Noise Robust IOA/CAS Speech Separation and Recognition System For The Third 'CHIME' Challenge
This work addresses noise robustness for speech recognition systems, particularly in challenge settings like CHiME, but it is incremental as it builds on existing methods.
The paper tackles speech separation and recognition in noisy environments by combining a front-end Multi-channel Wiener filter with optimized parameters and a back-end using DNN, CNN, LSTM, lattice rescoring, and ROVER, resulting in improved ASR performance as shown in experiments.

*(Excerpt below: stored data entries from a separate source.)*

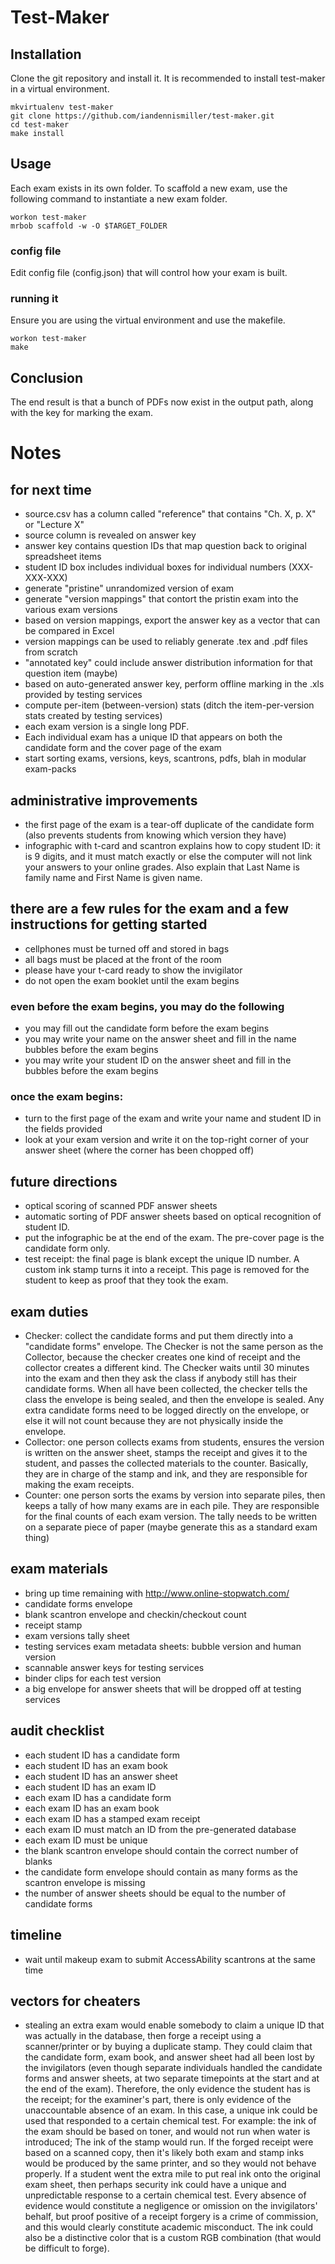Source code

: # Test-Maker

## Installation

Clone the git repository and install it.  It is recommended to install test-maker in a virtual environment.

    mkvirtualenv test-maker
    git clone https://github.com/iandennismiller/test-maker.git
    cd test-maker
    make install

## Usage

Each exam exists in its own folder.  To scaffold a new exam, use the following command to instantiate a new exam folder.

    workon test-maker
    mrbob scaffold -w -O $TARGET_FOLDER

### config file

Edit config file (config.json) that will control how your exam is built.

### running it

Ensure you are using the virtual environment and use the makefile.

    workon test-maker
    make

## Conclusion

The end result is that a bunch of PDFs now exist in the output path, along with the key for marking the exam.

# Notes

## for next time

- source.csv has a column called "reference" that contains "Ch. X, p. X" or "Lecture X"
- source column is revealed on answer key
- answer key contains question IDs that map question back to original spreadsheet items
- student ID box includes individual boxes for individual numbers (XXX-XXX-XXX)
- generate "pristine" unrandomized version of exam
- generate "version mappings" that contort the pristin exam into the various exam versions
- based on version mappings, export the answer key as a vector that can be compared in Excel
- version mappings can be used to reliably generate .tex and .pdf files from scratch
- "annotated key" could include answer distribution information for that question item (maybe)
- based on auto-generated answer key, perform offline marking in the .xls provided by testing services
- compute per-item (between-version) stats (ditch the item-per-version stats created by testing services)
- each exam version is a single long PDF.
- Each individual exam has a unique ID that appears on both the candidate form and the cover page of the exam
- start sorting exams, versions, keys, scantrons, pdfs, blah in modular exam-packs

## administrative improvements

- the first page of the exam is a tear-off duplicate of the candidate form (also prevents students from knowing which version they have)
- infographic with t-card and scantron explains how to copy student ID: it is 9 digits, and it must match exactly or else the computer will not link your answers to your online grades.  Also explain that Last Name is family name and First Name is given name.

## there are a few rules for the exam and a few instructions for getting started

- cellphones must be turned off and stored in bags
- all bags must be placed at the front of the room
- please have your t-card ready to show the invigilator
- do not open the exam booklet until the exam begins

### even before the exam begins, you may do the following

- you may fill out the candidate form before the exam begins
- you may write your name on the answer sheet and fill in the name bubbles before the exam begins
- you may write your student ID on the answer sheet and fill in the bubbles before the exam begins

### once the exam begins:

- turn to the first page of the exam and write your name and student ID in the fields provided
- look at your exam version and write it on the top-right corner of your answer sheet (where the corner has been chopped off)

## future directions

- optical scoring of scanned PDF answer sheets
- automatic sorting of PDF answer sheets based on optical recognition of student ID.
- put the infographic be at the end of the exam.  The pre-cover page is the candidate form only.
- test receipt: the final page is blank except the unique ID number.  A custom ink stamp turns it into a receipt.  This page is removed for the student to keep as proof that they took the exam.

## exam duties

- Checker: collect the candidate forms and put them directly into a "candidate forms" envelope.  The Checker is not the same person as the Collector, because the checker creates one kind of receipt and the collector creates a different kind. The Checker waits until 30 minutes into the exam and then they ask the class if anybody still has their candidate forms. When all have been collected, the checker tells the class the envelope is being sealed, and then the envelope is sealed. Any extra candidate forms need to be logged directly on the envelope, or else it will not count because they are not physically inside the envelope.
- Collector: one person collects exams from students, ensures the version is written on the answer sheet, stamps the receipt and gives it to the student, and passes the collected materials to the counter.  Basically, they are in charge of the stamp and ink, and they are responsible for making the exam receipts.
- Counter: one person sorts the exams by version into separate piles, then keeps a tally of how many exams are in each pile.  They are responsible for the final counts of each exam version.  The tally needs to be written on a separate piece of paper (maybe generate this as a standard exam thing)

## exam materials

- bring up time remaining with http://www.online-stopwatch.com/
- candidate forms envelope
- blank scantron envelope and checkin/checkout count
- receipt stamp
- exam versions tally sheet
- testing services exam metadata sheets: bubble version and human version
- scannable answer keys for testing services
- binder clips for each test version
- a big envelope for answer sheets that will be dropped off at testing services

## audit checklist

- each student ID has a candidate form
- each student ID has an exam book
- each student ID has an answer sheet
- each student ID has an exam ID
- each exam ID has a candidate form
- each exam ID has an exam book
- each exam ID has a stamped exam receipt
- each exam ID must match an ID from the pre-generated database
- each exam ID must be unique
- the blank scantron envelope should contain the correct number of blanks
- the candidate form envelope should contain as many forms as the scantron envelope is missing
- the number of answer sheets should be equal to the number of candidate forms

## timeline

- wait until makeup exam to submit AccessAbility scantrons at the same time

## vectors for cheaters

- stealing an extra exam would enable somebody to claim a unique ID that was actually in the database, then forge a receipt using a scanner/printer or by buying a duplicate stamp.  They could claim that the candidate form, exam book, and answer sheet had all been lost by the invigilators (even though separate individuals handled the candidate forms and answer sheets, at two separate timepoints at the start and at the end of the exam).  Therefore, the only evidence the student has is the receipt; for the examiner's part, there is only evidence of the unaccountable absence of an exam.  In this case, a unique ink could be used that responded to a certain chemical test.  For example: the ink of the exam should be based on toner, and would not run when water is introduced; The ink of the stamp would run.  If the forged receipt were based on a scanned copy, then it's likely both exam and stamp inks would be produced by the same printer, and so they would not behave properly.  If a student went the extra mile to put real ink onto the original exam sheet, then perhaps security ink could have a unique and unpredictable response to a certain chemical test.  Every absence of evidence would constitute a negligence or omission on the invigilators' behalf, but proof positive of a receipt forgery is a crime of commission, and this would clearly constitute academic misconduct.  The ink could also be a distinctive color that is a custom RGB combination (that would be difficult to forge).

This paper presents the contribution to the third 'CHiME' speech separation and recognition challenge including both front-end signal processing and back-end speech recognition. In the front-end, Multi-channel Wiener filter (MWF) is designed to achieve background noise reduction. Different from traditional MWF, optimized parameter for the tradeoff between noise reduction and target signal distortion is built according to the desired noise reduction level. In the back-end, several techniques are taken advantage to improve the noisy Automatic Speech Recognition (ASR) performance including Deep Neural Network (DNN), Convolutional Neural Network (CNN) and Long short-term memory (LSTM) using medium vocabulary, Lattice rescoring with a big vocabulary language model finite state transducer, and ROVER scheme. Experimental results show the proposed system combining front-end and back-end is effective to improve the ASR performance.